KUR'AN-I KERİM İNDEKS
85 – BÜRÛC SÛRESİ
Mekke’de
nâzil olmuş olup 22 ayettir. İlk ayetinde
Allah Teâla burçlar ve sistemlerle dolu gökyüzüne
dikkat çekmektedir. Bürûc: “burçlar” anlamına
gelir. Bu sûre, müşriklerin işkence ve baskılarına
karşı müminleri sabra teşvik etmekte,
onların manevîyatlarını
kuvvetlendirmekte, daha önce Allah’ın elçilerine
karşı koyan nice saltanatların devrildiği
gibi, Kur’ân’ın dâveti karşısında
da muhaliflerin tutunamayacaklarına işaret
etmektedir.
Bismillâhirrahmânirrahîm.
1
– Burçlarla süslü
göğe,
2
– Geleceği
vaad olunan kıyamet gününe,
3
– Şahid ile meşhûda
kasem ederim ki:
Kur’ân’ı
inkâr eden kâfirler mel’undurlar
4-5
– Tıpkı
kahrolası Ashab-ı uhdud’un,
o tutuşturulmuş
ateşle dolu hendeği hazırlayanların
mel’un oldukları gibi...
Ashab-ı
uhdud hakkında tefsirlerde dört kadar hadise
zikredilir. Bunlar arasında en meşhuru, Yemen
hükümranlığını ele geçiren Zû
Nuvas hakkında olmasıdır. Dördüncü asırda
Yemen’e hakim olan bu kral Yahudi dinini benimseyip Hıristiyan
olan Necran ahalisini de Yahudiliği kabule zorlar.

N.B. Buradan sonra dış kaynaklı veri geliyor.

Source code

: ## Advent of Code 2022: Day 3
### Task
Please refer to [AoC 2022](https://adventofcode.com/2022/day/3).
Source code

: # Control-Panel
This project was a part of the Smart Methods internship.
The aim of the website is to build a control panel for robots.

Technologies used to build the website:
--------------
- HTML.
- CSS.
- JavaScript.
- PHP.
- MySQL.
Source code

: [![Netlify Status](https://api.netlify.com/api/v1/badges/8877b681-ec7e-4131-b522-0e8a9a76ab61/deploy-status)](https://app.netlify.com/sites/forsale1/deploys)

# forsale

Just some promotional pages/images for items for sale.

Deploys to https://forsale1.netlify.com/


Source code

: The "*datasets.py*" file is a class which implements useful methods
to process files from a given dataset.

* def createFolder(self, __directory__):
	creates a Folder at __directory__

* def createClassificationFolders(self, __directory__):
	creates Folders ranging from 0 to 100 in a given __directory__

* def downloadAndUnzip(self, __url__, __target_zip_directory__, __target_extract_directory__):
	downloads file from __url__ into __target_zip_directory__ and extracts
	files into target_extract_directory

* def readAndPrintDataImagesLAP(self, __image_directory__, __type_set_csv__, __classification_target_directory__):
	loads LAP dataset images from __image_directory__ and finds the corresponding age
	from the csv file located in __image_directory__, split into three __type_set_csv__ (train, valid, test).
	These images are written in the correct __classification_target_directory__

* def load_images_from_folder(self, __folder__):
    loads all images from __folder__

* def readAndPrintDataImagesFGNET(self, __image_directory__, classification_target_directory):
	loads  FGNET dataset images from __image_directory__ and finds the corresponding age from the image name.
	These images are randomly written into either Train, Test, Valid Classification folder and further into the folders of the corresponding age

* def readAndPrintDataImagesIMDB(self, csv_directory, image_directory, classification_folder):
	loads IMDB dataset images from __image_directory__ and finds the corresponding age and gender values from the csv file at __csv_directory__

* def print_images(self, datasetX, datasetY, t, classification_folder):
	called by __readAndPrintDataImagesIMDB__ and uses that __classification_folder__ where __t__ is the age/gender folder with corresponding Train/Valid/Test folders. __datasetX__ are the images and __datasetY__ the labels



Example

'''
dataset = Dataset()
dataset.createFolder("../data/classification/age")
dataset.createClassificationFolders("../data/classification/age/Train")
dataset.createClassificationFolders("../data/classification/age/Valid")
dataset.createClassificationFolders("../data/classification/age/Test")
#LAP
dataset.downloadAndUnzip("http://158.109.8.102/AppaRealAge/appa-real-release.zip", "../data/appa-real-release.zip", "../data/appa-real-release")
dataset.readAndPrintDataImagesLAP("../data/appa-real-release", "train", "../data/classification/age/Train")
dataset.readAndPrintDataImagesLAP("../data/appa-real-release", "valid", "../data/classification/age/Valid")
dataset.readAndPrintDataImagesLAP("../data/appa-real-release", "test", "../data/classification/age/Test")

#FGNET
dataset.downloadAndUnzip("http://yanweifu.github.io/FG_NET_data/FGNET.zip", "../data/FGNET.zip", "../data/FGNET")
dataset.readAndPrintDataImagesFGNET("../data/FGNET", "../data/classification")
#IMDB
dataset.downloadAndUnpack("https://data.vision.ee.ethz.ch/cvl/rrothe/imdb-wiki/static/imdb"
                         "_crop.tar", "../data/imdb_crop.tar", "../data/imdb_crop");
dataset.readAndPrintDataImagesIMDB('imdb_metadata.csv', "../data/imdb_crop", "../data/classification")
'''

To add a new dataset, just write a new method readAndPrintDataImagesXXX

Halk direnince, bir çok insanı ateş dolu
hendeklere attırır. Böylece öldürülenlerin
20.000 kadar olduğu söylenir. Yahudi hakimiyeti
340-378 yılları arasında yer almaktadır.
6-7
– Hani onlar ateşin
başında oturur, müminlere yaptıklarını
acımasızca seyrederlerdi.
8-9
– Onların müminlere
bu işkenceyi yapmalarının tek sebebi, müminlerin
göklerin ve yerin tek hâkimi, azîz ve hamîd (mutlak
galip ve bütün övgülere lâyık) olan Allah’a
iman etmeleri idi. Allah her şeye şahiddir.
10
– Mümin erkeklere
ve mümin kadınlara işkence edip de, sonra tövbe
etmeyenler var ya, İşte onlara cehennem azabı
var, yangın azabı var.
11
– İman edip
makbul ve güzel işler yapanlara ise, içinden
ırmaklar akan cennetler var.
İşte
en büyük başarı, en büyük mutluluk budur!
12
– Senin Rabbinin
darbesi çok müthiştir.
13
– O ilkin yaratır,
sonra öldürüp tekrar diriltir.
14
– O gafurdur (mağfireti
boldur), vedûddur (kullarını sever, onlar
tarafından da sevilir).
15
– O Arş
sahibidir, şanı pek yücedir.
16
– Dilediği her
şeyi yapar.
17-18
– Nitekim o orduların,
Firavun ve Semûd milletlerinin başlarına
gelenleri mutlaka öğrenmişsindir.
19
– Fakat kâfirler
yine de dini yalan saymaya devam ediyorlar.
20
– Ama ne yaparlarsa
yapsınlar,
Allah’ın
hükmünden kaçamazlar.
Zira Alllah,
ilmi ve kudretiyle onları, arkalarından kuşatır.
21-22
– Hayır, hayır!
Kur’ân onların iddia ettikleri gibi beşer sözü
değildir.
O, Levh-i
Mahfuzda olan pek şerefli bir Kur’ân’dır.